Recorded data Start Marker

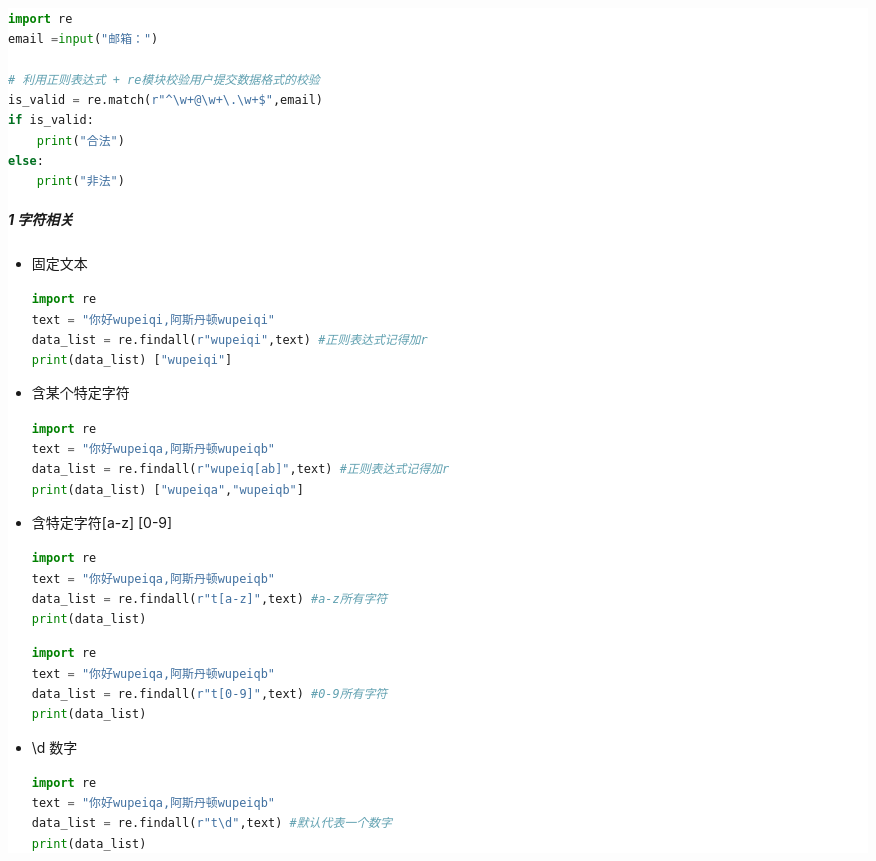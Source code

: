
 ```python
import re
email =input("邮箱：")

# 利用正则表达式 + re模块校验用户提交数据格式的校验
is_valid = re.match(r"^\w+@\w+\.\w+$",email)
if is_valid:
    print("合法")
else:
    print("非法")
```



##### 1 字符相关

- 固定文本

  ```python
  import re
  text = "你好wupeiqi,阿斯丹顿wupeiqi"
  data_list = re.findall(r"wupeiqi",text) #正则表达式记得加r
  print(data_list) ["wupeiqi"]
  ```

- 含某个特定字符

  ```python
  import re
  text = "你好wupeiqa,阿斯丹顿wupeiqb"
  data_list = re.findall(r"wupeiq[ab]",text) #正则表达式记得加r
  print(data_list) ["wupeiqa","wupeiqb"]
  ```

- 含特定字符[a-z] [0-9]

  ```python
  import re
  text = "你好wupeiqa,阿斯丹顿wupeiqb"
  data_list = re.findall(r"t[a-z]",text) #a-z所有字符
  print(data_list) 
  ```

  ```python
  import re
  text = "你好wupeiqa,阿斯丹顿wupeiqb"
  data_list = re.findall(r"t[0-9]",text) #0-9所有字符
  print(data_list) 
  ```

- \d  数字

  ```python
  import re
  text = "你好wupeiqa,阿斯丹顿wupeiqb"
  data_list = re.findall(r"t\d",text) #默认代表一个数字
  print(data_list) 
  ```
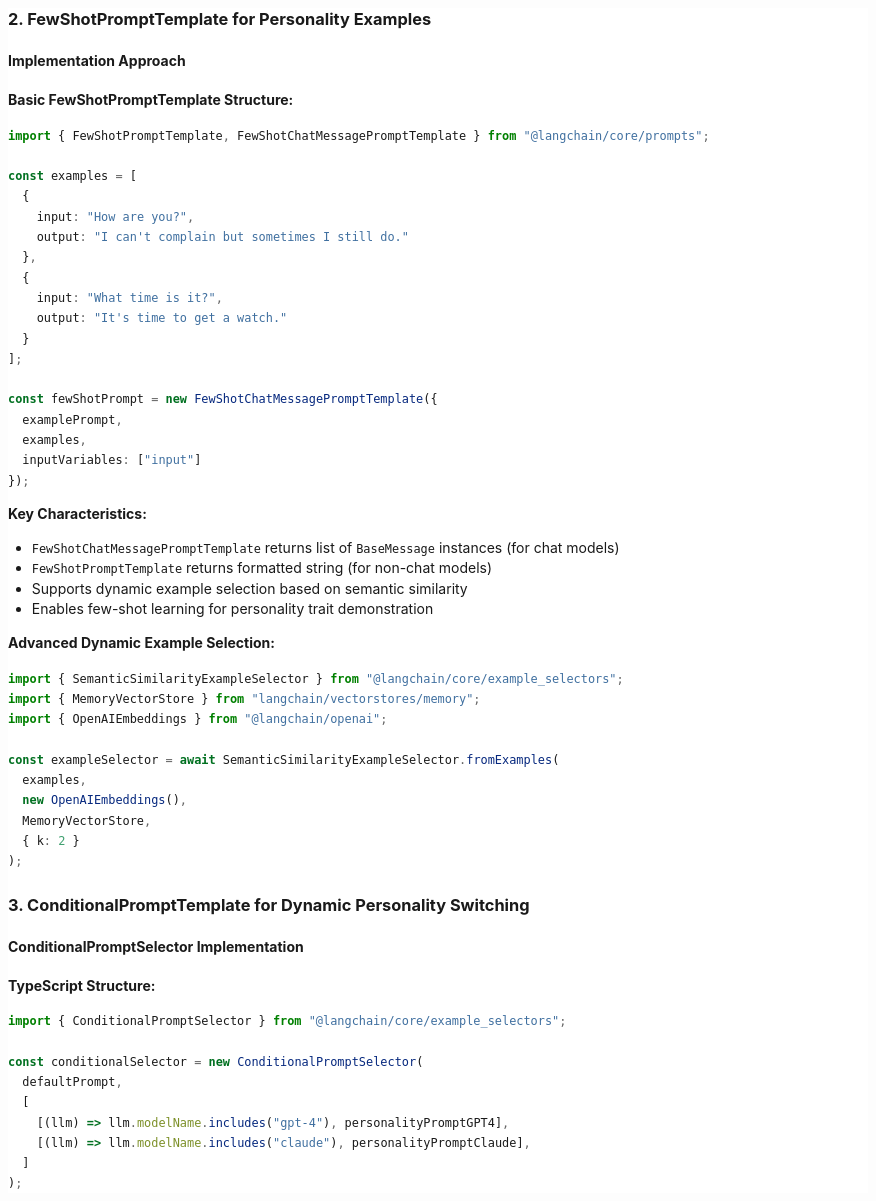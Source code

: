 ### 2. FewShotPromptTemplate for Personality Examples

#### Implementation Approach

**Basic FewShotPromptTemplate Structure:**
```typescript
import { FewShotPromptTemplate, FewShotChatMessagePromptTemplate } from "@langchain/core/prompts";

const examples = [
  {
    input: "How are you?",
    output: "I can't complain but sometimes I still do."
  },
  {
    input: "What time is it?",
    output: "It's time to get a watch."
  }
];

const fewShotPrompt = new FewShotChatMessagePromptTemplate({
  examplePrompt,
  examples,
  inputVariables: ["input"]
});
```

**Key Characteristics:**
- `FewShotChatMessagePromptTemplate` returns list of `BaseMessage` instances (for chat models)
- `FewShotPromptTemplate` returns formatted string (for non-chat models)
- Supports dynamic example selection based on semantic similarity
- Enables few-shot learning for personality trait demonstration

**Advanced Dynamic Example Selection:**
```typescript
import { SemanticSimilarityExampleSelector } from "@langchain/core/example_selectors";
import { MemoryVectorStore } from "langchain/vectorstores/memory";
import { OpenAIEmbeddings } from "@langchain/openai";

const exampleSelector = await SemanticSimilarityExampleSelector.fromExamples(
  examples,
  new OpenAIEmbeddings(),
  MemoryVectorStore,
  { k: 2 }
);
```

### 3. ConditionalPromptTemplate for Dynamic Personality Switching

#### ConditionalPromptSelector Implementation

**TypeScript Structure:**
```typescript
import { ConditionalPromptSelector } from "@langchain/core/example_selectors";

const conditionalSelector = new ConditionalPromptSelector(
  defaultPrompt,
  [
    [(llm) => llm.modelName.includes("gpt-4"), personalityPromptGPT4],
    [(llm) => llm.modelName.includes("claude"), personalityPromptClaude],
  ]
);
```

Recorded data End Marker

§ **To do**: Number of lines holding "SemanticSimilarityExampleSelector" in the listing above: work it out and give that number alone.

§ **Final answer**: 2